San Andreas Chic: Annivyrsary 1992

ISSUE #207

I must’ve gotten my hands on Grand Theft Auto: San Andreas in 2004, when I was 10 or 11 years old. Grand Theft Auto maintains a dual reputation as one of the greatest video games of all time as well as one of those Matrix-level Y2K-era youth corruptors. To Reagan–lovers, it’s “that game where you kill hookers,” I’m sure. What they never realized is that “they’re not hookers, Dad—they’re sex workers. And I’m not trying to run them over.”

I used to stay awake—God, I’m so happy I had this game—until the sun rose playing it, just driving in virtually stolen cars and listening to the radio, looking for ramps. The eleven radio stations of San Andreas were the best part of the game: this programming was an essential part of my education in hip hop (Radio Los Santos), dub/reggae (K-Jah West), new jack swing (CSR), grunge/metal (Radio X), house (SF-UR), funk (Bounce FM), classic rock (K-DST), and even country (K-Rose). Bundled with VH1’s I Love the 90s series that same year, you could easily sell 2004 as my cultural awakening and a big reason I am who I am today.

San Andreas takes place in a facsimile of south Los Angeles during the events of the early 1990s. The radio plays the songs of the time, many of them big radio players of ‘92. Sitting on my couch at midnight with a two-liter of Mt. Dew Code Red is where I first heard songs from The Chronic, Rage Against the Machine, Alice in Chains, and Ice Cube. They were some of the most robust musical discoveries of my life.

The lasting influence of the San Andreas soundtrack proves 1992 as a case study in American popular delusion vs. our material reality. On April 29, L.A. erupted in riots after the acquittal of the four policemen who brutalized Rodney King. 63 people died in the riots; thousands were arrested. In the Billboard charts, four days earlier, the first hip hop song by Black artists finally hit number one—”Jump,” by the 12 year old duo Kris Kross. In the year of reality-rap’s breakthrough, including titanic releases like “It Was a Good Day” and The Chronic, Top 40 was still being ruled by children.

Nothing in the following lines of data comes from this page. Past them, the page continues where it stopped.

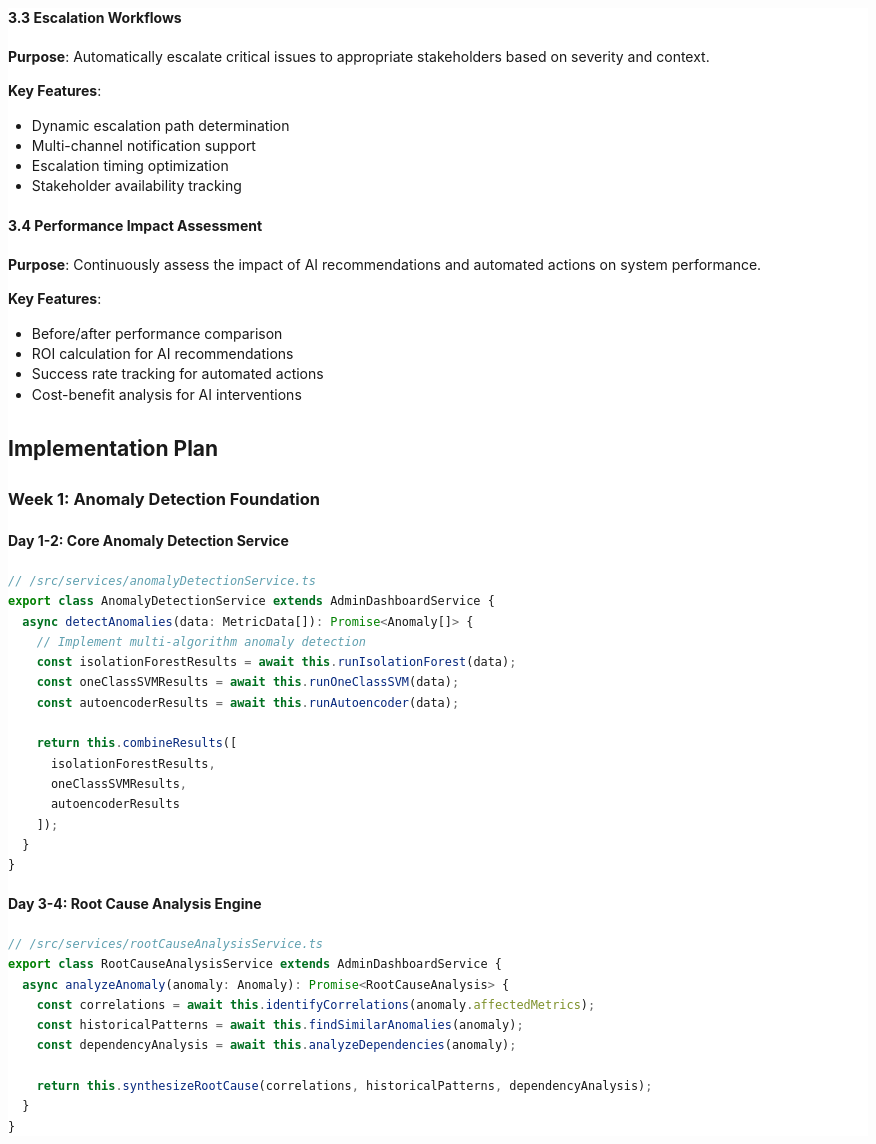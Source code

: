 #### 3.3 Escalation Workflows

**Purpose**: Automatically escalate critical issues to appropriate stakeholders based on severity and context.

**Key Features**:
- Dynamic escalation path determination
- Multi-channel notification support
- Escalation timing optimization
- Stakeholder availability tracking

#### 3.4 Performance Impact Assessment

**Purpose**: Continuously assess the impact of AI recommendations and automated actions on system performance.

**Key Features**:
- Before/after performance comparison
- ROI calculation for AI recommendations
- Success rate tracking for automated actions
- Cost-benefit analysis for AI interventions

## Implementation Plan

### Week 1: Anomaly Detection Foundation

#### Day 1-2: Core Anomaly Detection Service
```typescript
// /src/services/anomalyDetectionService.ts
export class AnomalyDetectionService extends AdminDashboardService {
  async detectAnomalies(data: MetricData[]): Promise<Anomaly[]> {
    // Implement multi-algorithm anomaly detection
    const isolationForestResults = await this.runIsolationForest(data);
    const oneClassSVMResults = await this.runOneClassSVM(data);
    const autoencoderResults = await this.runAutoencoder(data);
    
    return this.combineResults([
      isolationForestResults,
      oneClassSVMResults,
      autoencoderResults
    ]);
  }
}
```

#### Day 3-4: Root Cause Analysis Engine
```typescript
// /src/services/rootCauseAnalysisService.ts
export class RootCauseAnalysisService extends AdminDashboardService {
  async analyzeAnomaly(anomaly: Anomaly): Promise<RootCauseAnalysis> {
    const correlations = await this.identifyCorrelations(anomaly.affectedMetrics);
    const historicalPatterns = await this.findSimilarAnomalies(anomaly);
    const dependencyAnalysis = await this.analyzeDependencies(anomaly);
    
    return this.synthesizeRootCause(correlations, historicalPatterns, dependencyAnalysis);
  }
}
```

With all the unrest, people wanted escape—the top movie of the year was Aladdin, and the voice of Jasmine is of my all-time favorite singers: Lea Salonga, a Filipina stage actress, who played Eponine in Les Miz’s 10th anniversary and delivers the best-ever “On My Own.” But even Lea and Brad Kane’s “A Whole New World” wasn’t the biggest and best balled of 1992—this was the year Whitney broke Billboard records with a cover of Parton’s “I Will Always Love You,” the longest single at the time to stay at #1. That debuted November 28, 1992, and her perfect dominance lasted all the way to March, a full winter.

America, as always, was being torn in two, and the charts were reflecting it. Hip hop and grunge were at each others throats. Everybody with a guitar was aping Nevermind’s success—the Nirvana record went to No. 1 on January 11, and the rest of the year was chaos. Bands without a lick of talent to them were signed just because they could do a Cobain impression. Meanwhile, bands with real integrity where pressured into grunge anthems by bigwigs. The funniest part? The biggest hit to come out of grunge-centric Seattle was Sir Mix A Lot’s “Baby Got Back”—the Era of Grunge only laid groundwork the ever-lasting Era of Ass.

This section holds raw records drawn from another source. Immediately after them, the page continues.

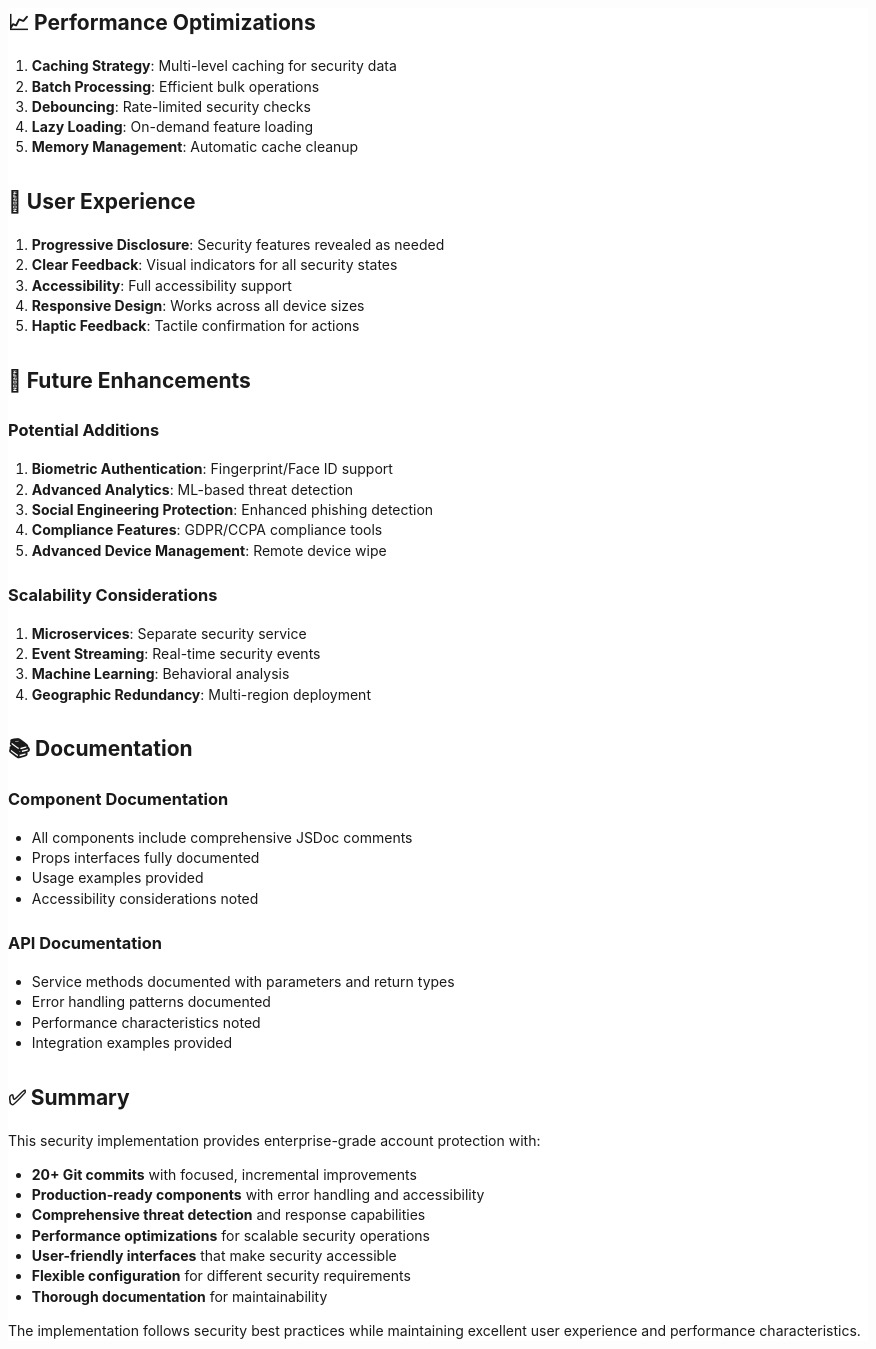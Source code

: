 ## 📈 Performance Optimizations

1. **Caching Strategy**: Multi-level caching for security data
2. **Batch Processing**: Efficient bulk operations
3. **Debouncing**: Rate-limited security checks
4. **Lazy Loading**: On-demand feature loading
5. **Memory Management**: Automatic cache cleanup

## 🎨 User Experience

1. **Progressive Disclosure**: Security features revealed as needed
2. **Clear Feedback**: Visual indicators for all security states
3. **Accessibility**: Full accessibility support
4. **Responsive Design**: Works across all device sizes
5. **Haptic Feedback**: Tactile confirmation for actions

## 🔄 Future Enhancements

### Potential Additions
1. **Biometric Authentication**: Fingerprint/Face ID support
2. **Advanced Analytics**: ML-based threat detection
3. **Social Engineering Protection**: Enhanced phishing detection
4. **Compliance Features**: GDPR/CCPA compliance tools
5. **Advanced Device Management**: Remote device wipe

### Scalability Considerations
1. **Microservices**: Separate security service
2. **Event Streaming**: Real-time security events
3. **Machine Learning**: Behavioral analysis
4. **Geographic Redundancy**: Multi-region deployment

## 📚 Documentation

### Component Documentation
- All components include comprehensive JSDoc comments
- Props interfaces fully documented
- Usage examples provided
- Accessibility considerations noted

### API Documentation
- Service methods documented with parameters and return types
- Error handling patterns documented
- Performance characteristics noted
- Integration examples provided

## ✅ Summary

This security implementation provides enterprise-grade account protection with:
- **20+ Git commits** with focused, incremental improvements
- **Production-ready components** with error handling and accessibility
- **Comprehensive threat detection** and response capabilities
- **Performance optimizations** for scalable security operations
- **User-friendly interfaces** that make security accessible
- **Flexible configuration** for different security requirements
- **Thorough documentation** for maintainability

The implementation follows security best practices while maintaining excellent user experience and performance characteristics.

These days, a lot ‘92 artists have withered. At first, when I was building this issue, I was worried I wouldn’t find more than a dozen good songs. Sitting with them for weeks, I see now that this was a year of longevity—songs from ‘92 were incredibly prescient, and the best look better than ever. The Pharcyde sounds incredible today, even if they were out of step at the time, a bunch of West Coast goofballs playing silly characters and taking notes from Da La Soul instead of keeping it Compton real. The Cure’s Wish was seen as a left turn; “Friday I’m in Love” is now their evergreen classic. Automatic for the People is now R.E.M.’s beloved. Kyuss’s Josh Homme is one of rock’s finest maestros. Rage Against the Machine is ahead of even our own times. Then, of course, there’s Pavement.

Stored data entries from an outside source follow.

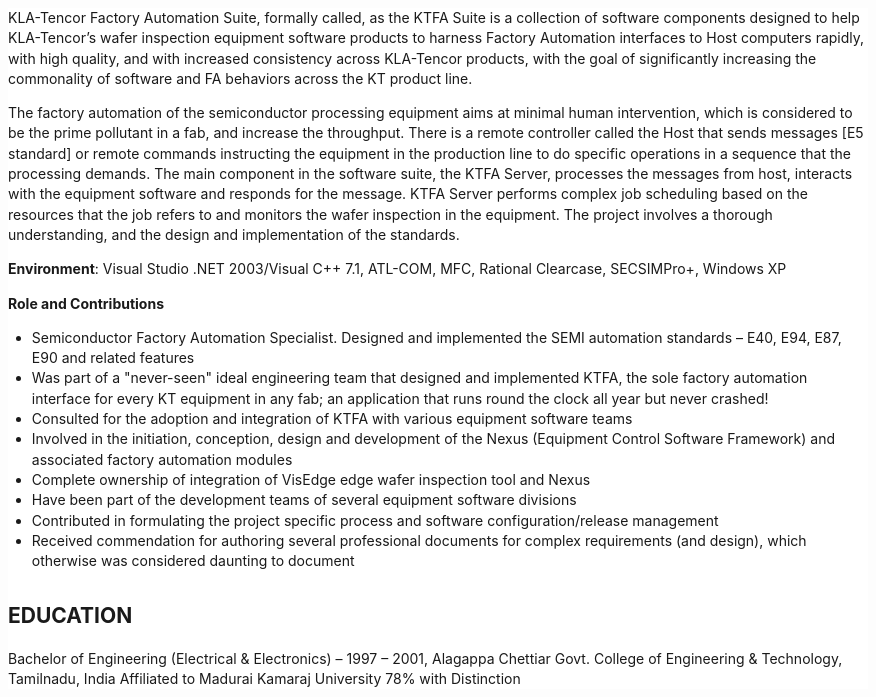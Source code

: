 KLA-Tencor Factory Automation Suite, formally called, as the KTFA Suite is a collection of software components designed to help KLA-Tencor’s wafer inspection equipment software products to harness Factory Automation interfaces to Host computers rapidly, with high quality, and with increased consistency across KLA-Tencor products, with the goal of significantly increasing the commonality of software and FA behaviors across the KT product line.

The factory automation of the semiconductor processing equipment aims at minimal human intervention, which is considered to be the prime pollutant in a fab, and increase the throughput. There is a remote controller called the Host that sends messages [E5 standard] or remote commands instructing the equipment in the production line to do specific operations in a sequence that the processing demands. The main component in the software suite, the KTFA Server, processes the messages from host, interacts with the equipment software and responds for the message. KTFA Server performs complex job scheduling based on the resources that the job refers to and monitors the wafer inspection in the equipment. The project involves a thorough understanding, and the design and implementation of the standards.

**Environment**: Visual Studio .NET 2003/Visual C++ 7.1, ATL-COM, MFC, Rational Clearcase, SECSIMPro+, Windows XP

**Role and Contributions**

- Semiconductor Factory Automation Specialist. Designed and implemented the SEMI automation standards – E40, E94, E87, E90 and related features
- Was part of a "never-seen" ideal engineering team that designed and implemented KTFA, the sole factory automation interface for every KT equipment in any fab; an application that runs round the clock all year but never crashed!
- Consulted for the adoption and integration of KTFA with various equipment software teams
- Involved in the initiation, conception, design and development of the Nexus (Equipment Control Software Framework) and associated factory automation modules
- Complete ownership of integration of VisEdge edge wafer inspection tool and Nexus
- Have been part of the development teams of several equipment software divisions
- Contributed in formulating the project specific process and software configuration/release management
- Received commendation for authoring several professional documents for complex requirements (and design), which otherwise was considered daunting to document

## **EDUCATION**

Bachelor of Engineering (Electrical & Electronics) – 1997 – 2001,
Alagappa Chettiar Govt. College of Engineering & Technology, Tamilnadu, India
Affiliated to Madurai Kamaraj University
78% with Distinction
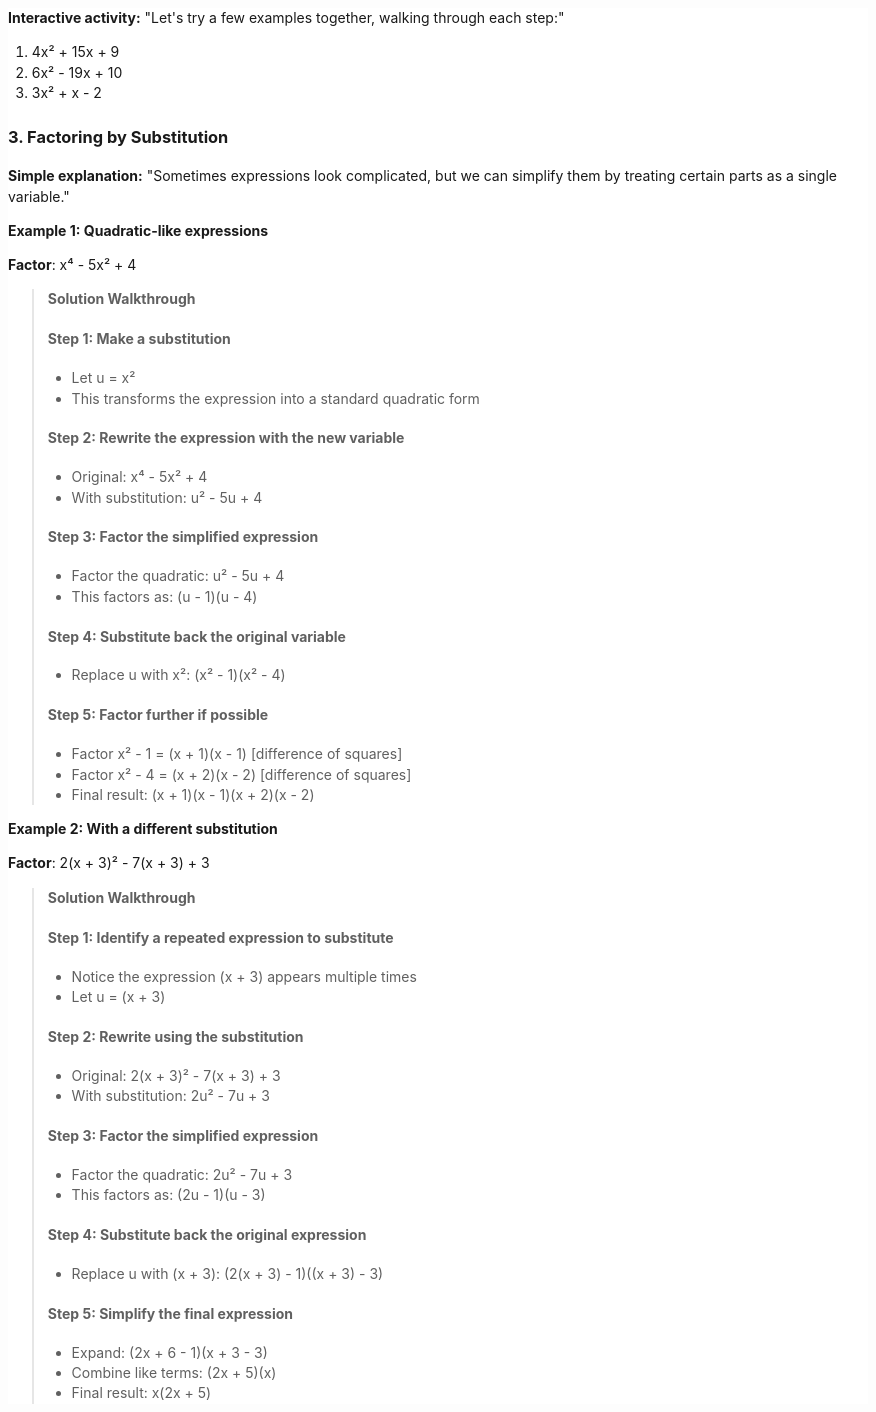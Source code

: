 **Interactive activity:** "Let's try a few examples together, walking through each step:"
1. 4x² + 15x + 9
2. 6x² - 19x + 10
3. 3x² + x - 2

### 3. Factoring by Substitution

**Simple explanation:** "Sometimes expressions look complicated, but we can simplify them by treating certain parts as a single variable."

**Example 1: Quadratic-like expressions**

**Factor**: x⁴ - 5x² + 4

> **Solution Walkthrough**
> 
> #### Step 1: Make a substitution
> - Let u = x²
> - This transforms the expression into a standard quadratic form
>
> #### Step 2: Rewrite the expression with the new variable
> - Original: x⁴ - 5x² + 4
> - With substitution: u² - 5u + 4
>
> #### Step 3: Factor the simplified expression
> - Factor the quadratic: u² - 5u + 4
> - This factors as: (u - 1)(u - 4)
>
> #### Step 4: Substitute back the original variable
> - Replace u with x²: (x² - 1)(x² - 4)
>
> #### Step 5: Factor further if possible
> - Factor x² - 1 = (x + 1)(x - 1) [difference of squares]
> - Factor x² - 4 = (x + 2)(x - 2) [difference of squares]
> - Final result: (x + 1)(x - 1)(x + 2)(x - 2)

**Example 2: With a different substitution**

**Factor**: 2(x + 3)² - 7(x + 3) + 3

> **Solution Walkthrough**
> 
> #### Step 1: Identify a repeated expression to substitute
> - Notice the expression (x + 3) appears multiple times
> - Let u = (x + 3)
>
> #### Step 2: Rewrite using the substitution
> - Original: 2(x + 3)² - 7(x + 3) + 3
> - With substitution: 2u² - 7u + 3
>
> #### Step 3: Factor the simplified expression
> - Factor the quadratic: 2u² - 7u + 3
> - This factors as: (2u - 1)(u - 3)
>
> #### Step 4: Substitute back the original expression
> - Replace u with (x + 3): (2(x + 3) - 1)((x + 3) - 3)
>
> #### Step 5: Simplify the final expression
> - Expand: (2x + 6 - 1)(x + 3 - 3)
> - Combine like terms: (2x + 5)(x)
> - Final result: x(2x + 5)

If games aren’t art, then why did this one introduce me to Rodney King and the L.A. riots of 1992 when schools never did? Storylines in San Andreas revolve around the Rampart scandal, and I’ve never heard it spoken of since—a period where L.A. law enforcement was finally pinned with evidence of their unprovoked shootings and beatings; their planting of false evidence; their stealing and dealing of narcotics; their perjury and bank robbery. This, in the game, was dealt with explicitly from the P.O.V. of P.O.C.s. By highlighting 1992, it was a lesson in the dialectic, a fracturing that exposed the rot beneath, pointing towards a final synthesis.

There’s nothing woke today without ‘92. GTA and the songs of ‘92 gave me a reason to radicalize.